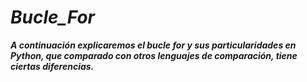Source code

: # **_Bucle_For_**

**_A continuación explicaremos el bucle for y sus particularidades en Python, que comparado con otros lenguajes de comparación, tiene ciertas diferencias._**
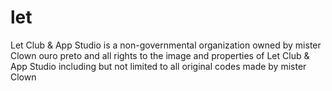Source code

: # let
Let Club &amp; App Studio is a non-governmental organization owned by mister Clown ouro preto and all rights to the image and properties of Let Club &amp; App Studio including but not limited to all original codes made by mister Clown
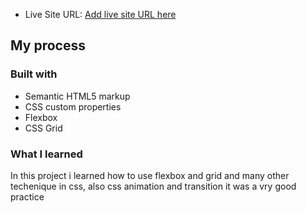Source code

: - Live Site URL: [Add live site URL here](https://your-live-site-url.com)

## My process

### Built with

- Semantic HTML5 markup
- CSS custom properties
- Flexbox
- CSS Grid


### What I learned
In this project i learned how to use flexbox and grid and many other techenique in css, also css animation and transition it was a vry good practice


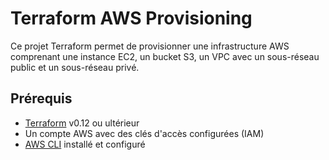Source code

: # Terraform AWS Provisioning

Ce projet Terraform permet de provisionner une infrastructure AWS comprenant une instance EC2, un bucket S3, un VPC avec un sous-réseau public et un sous-réseau privé.

## Prérequis

- [Terraform](https://www.terraform.io/downloads.html) v0.12 ou ultérieur
- Un compte AWS avec des clés d'accès configurées (IAM)
- [AWS CLI](https://aws.amazon.com/cli/) installé et configuré
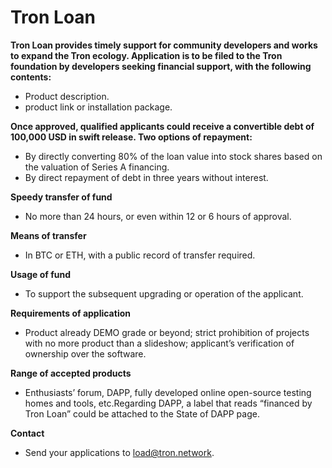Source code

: # Tron Loan

**Tron Loan provides timely support for community developers and works to expand the Tron ecology. Application is to be filed to the Tron foundation by developers seeking financial support, with the following contents:**
   
   + Product description.
   + product link or installation package. 

**Once approved, qualified applicants could receive a convertible debt of 100,000 USD in swift release. Two options of repayment:**

   + By directly converting 80% of the loan value into stock shares based on the valuation of Series A financing.
   + By direct repayment of debt in three years without interest.

**Speedy transfer of fund**

   + No more than 24 hours, or even within 12 or 6 hours of approval.

**Means of transfer**
   
   + In BTC or ETH, with a public record of transfer required. 

**Usage of fund**

   + To support the subsequent upgrading or operation of the applicant.

**Requirements of application**

   + Product already DEMO grade or beyond; strict prohibition of projects with no more product than a slideshow; applicant’s verification of ownership over the software.

**Range of accepted products**

   + Enthusiasts’ forum,  DAPP, fully developed online open-source testing homes and tools, etc.Regarding DAPP, a label that reads “financed by Tron Loan” could be attached to the State of DAPP page.

**Contact**

   + Send your applications to load@tron.network.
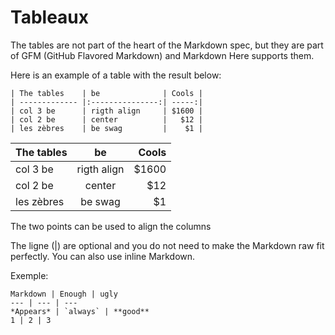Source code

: # Tableaux


The tables are not part of the heart of the Markdown spec, but they are part of GFM (GitHub Flavored Markdown) and Markdown Here supports them.

Here is an example of a table with the result below:

    | The tables    | be              | Cools |
    | ------------- |:---------------:| -----:|
    | col 3 be      | rigth align     | $1600 |
    | col 2 be      | center          |   $12 |
    | les zèbres    | be swag         |    $1 |


| The tables    | be              | Cools |
| ------------- |:---------------:| -----:|
| col 3 be      | rigth align     | $1600 |
| col 2 be      | center          |   $12 |
| les zèbres    | be swag         |    $1 |


The two points can be used to align the columns

The ligne (|) are optional and you do not need to make the Markdown raw fit perfectly. You can also use inline Markdown.

Exemple:

    Markdown | Enough | ugly
    --- | --- | ---
    *Appears* | `always` | **good**
    1 | 2 | 3
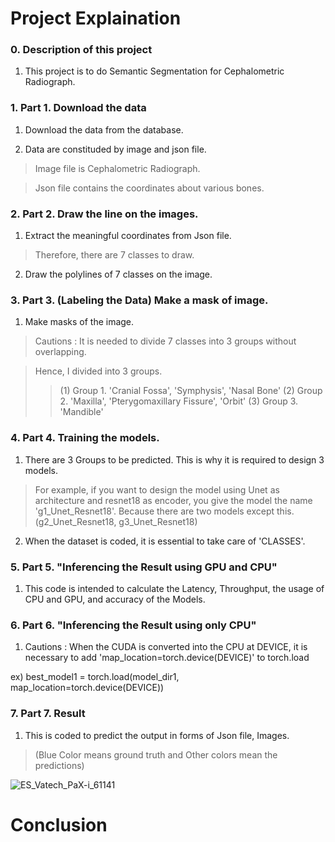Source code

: # Project Explaination

### 0. Description of this project 

1) This project is to do Semantic Segmentation for Cephalometric Radiograph.

### 1. Part 1. Download the data 

1) Download the data from the database. 

2) Data are constituded by image and json file.

  > Image file is Cephalometric Radiograph.

  > Json file contains the coordinates about various bones.

### 2. Part 2. Draw the line on the images. 

1) Extract the meaningful coordinates from Json file. 

  > Therefore, there are 7 classes to draw.   

2) Draw the polylines of 7 classes on the image.

### 3. Part 3. (Labeling the Data) Make a mask of image.

1) Make masks of the image.

  > Cautions : It is needed to divide 7 classes into 3 groups without overlapping. 
  
  > Hence, I divided into 3 groups.
  >> (1) Group 1. 'Cranial Fossa', 'Symphysis',  'Nasal Bone'
    (2) Group 2. 'Maxilla', 'Pterygomaxillary Fissure', 'Orbit'
    (3) Group 3. 'Mandible'

### 4. Part 4. Training the models.

1) There are 3 Groups to be predicted. This is why it is required to design 3 models. 
  
  > For example, if you want to design the model using Unet as architecture and resnet18 as encoder, you give the model the name 'g1_Unet_Resnet18'. 
    Because there are two models except this. (g2_Unet_Resnet18, g3_Unet_Resnet18) 

2) When the dataset is coded, it is essential to take care of 'CLASSES'. 

### 5. Part 5. "Inferencing the Result using GPU and CPU"

1) This code is intended to calculate the Latency, Throughput, the usage of CPU and GPU, and accuracy of the Models. 

### 6. Part 6. "Inferencing the Result using only CPU"

1) Cautions : When the CUDA is converted into the CPU at DEVICE, it is necessary to add 'map_location=torch.device(DEVICE)' to torch.load 
  
  ex) best_model1 = torch.load(model_dir1, map_location=torch.device(DEVICE))

### 7. Part 7. Result

1) This is coded to predict the output in forms of Json file, Images. 
> (Blue Color means ground truth and Other colors mean the predictions)

![ES_Vatech_PaX-i_61141](https://user-images.githubusercontent.com/78337318/115352138-f7b5a900-a1f1-11eb-948b-a85d447a8b39.png)

# Conclusion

◆ ◆ ◆ ◆ ◆ ◆ ◆

- _Task statement_: Exact copy, no pictures: return the entries word for word.

- _Task result_:
Source code

: # **_Bucle_For_**

**_A continuación explicaremos el bucle for y sus particularidades en Python, que comparado con otros lenguajes de comparación, tiene ciertas diferencias._**
Source code

: # let
Let Club &amp; App Studio is a non-governmental organization owned by mister Clown ouro preto and all rights to the image and properties of Let Club &amp; App Studio including but not limited to all original codes made by mister Clown
Source code

: - Live Site URL: [Add live site URL here](https://your-live-site-url.com)

## My process

### Built with

- Semantic HTML5 markup
- CSS custom properties
- Flexbox
- CSS Grid


### What I learned
In this project i learned how to use flexbox and grid and many other techenique in css, also css animation and transition it was a vry good practice


Source code

: # Terraform AWS Provisioning

Ce projet Terraform permet de provisionner une infrastructure AWS comprenant une instance EC2, un bucket S3, un VPC avec un sous-réseau public et un sous-réseau privé.

## Prérequis

- [Terraform](https://www.terraform.io/downloads.html) v0.12 ou ultérieur
- Un compte AWS avec des clés d'accès configurées (IAM)
- [AWS CLI](https://aws.amazon.com/cli/) installé et configuré
Source code

: # Tron Loan

**Tron Loan provides timely support for community developers and works to expand the Tron ecology. Application is to be filed to the Tron foundation by developers seeking financial support, with the following contents:**
   
   + Product description.
   + product link or installation package. 

**Once approved, qualified applicants could receive a convertible debt of 100,000 USD in swift release. Two options of repayment:**

   + By directly converting 80% of the loan value into stock shares based on the valuation of Series A financing.
   + By direct repayment of debt in three years without interest.

**Speedy transfer of fund**

   + No more than 24 hours, or even within 12 or 6 hours of approval.

**Means of transfer**
   
   + In BTC or ETH, with a public record of transfer required. 

**Usage of fund**

   + To support the subsequent upgrading or operation of the applicant.

**Requirements of application**

   + Product already DEMO grade or beyond; strict prohibition of projects with no more product than a slideshow; applicant’s verification of ownership over the software.

**Range of accepted products**

   + Enthusiasts’ forum,  DAPP, fully developed online open-source testing homes and tools, etc.Regarding DAPP, a label that reads “financed by Tron Loan” could be attached to the State of DAPP page.

**Contact**

   + Send your applications to load@tron.network.
Source code

: # Tableaux


The tables are not part of the heart of the Markdown spec, but they are part of GFM (GitHub Flavored Markdown) and Markdown Here supports them.

Here is an example of a table with the result below:

    | The tables    | be              | Cools |
    | ------------- |:---------------:| -----:|
    | col 3 be      | rigth align     | $1600 |
    | col 2 be      | center          |   $12 |
    | les zèbres    | be swag         |    $1 |


| The tables    | be              | Cools |
| ------------- |:---------------:| -----:|
| col 3 be      | rigth align     | $1600 |
| col 2 be      | center          |   $12 |
| les zèbres    | be swag         |    $1 |


The two points can be used to align the columns

The ligne (|) are optional and you do not need to make the Markdown raw fit perfectly. You can also use inline Markdown.

Exemple:

    Markdown | Enough | ugly
    --- | --- | ---
    *Appears* | `always` | **good**
    1 | 2 | 3
Source code

: # Project Explaination

### 0. Description of this project 

1) This project is to do Semantic Segmentation for Cephalometric Radiograph.

### 1. Part 1. Download the data 

1) Download the data from the database. 

2) Data are constituded by image and json file.

  > Image file is Cephalometric Radiograph.

  > Json file contains the coordinates about various bones.

### 2. Part 2. Draw the line on the images. 

1) Extract the meaningful coordinates from Json file. 

  > Therefore, there are 7 classes to draw.   

2) Draw the polylines of 7 classes on the image.

### 3. Part 3. (Labeling the Data) Make a mask of image.

1) Make masks of the image.

  > Cautions : It is needed to divide 7 classes into 3 groups without overlapping. 
  
  > Hence, I divided into 3 groups.
  >> (1) Group 1. 'Cranial Fossa', 'Symphysis',  'Nasal Bone'
    (2) Group 2. 'Maxilla', 'Pterygomaxillary Fissure', 'Orbit'
    (3) Group 3. 'Mandible'

### 4. Part 4. Training the models.

1) There are 3 Groups to be predicted. This is why it is required to design 3 models. 
  
  > For example, if you want to design the model using Unet as architecture and resnet18 as encoder, you give the model the name 'g1_Unet_Resnet18'. 
    Because there are two models except this. (g2_Unet_Resnet18, g3_Unet_Resnet18) 

2) When the dataset is coded, it is essential to take care of 'CLASSES'. 

### 5. Part 5. "Inferencing the Result using GPU and CPU"

1) This code is intended to calculate the Latency, Throughput, the usage of CPU and GPU, and accuracy of the Models. 

### 6. Part 6. "Inferencing the Result using only CPU"

1) Cautions : When the CUDA is converted into the CPU at DEVICE, it is necessary to add 'map_location=torch.device(DEVICE)' to torch.load 
  
  ex) best_model1 = torch.load(model_dir1, map_location=torch.device(DEVICE))

### 7. Part 7. Result

1) This is coded to predict the output in forms of Json file, Images. 
> (Blue Color means ground truth and Other colors mean the predictions)

![ES_Vatech_PaX-i_61141](https://user-images.githubusercontent.com/78337318/115352138-f7b5a900-a1f1-11eb-948b-a85d447a8b39.png)

# Conclusion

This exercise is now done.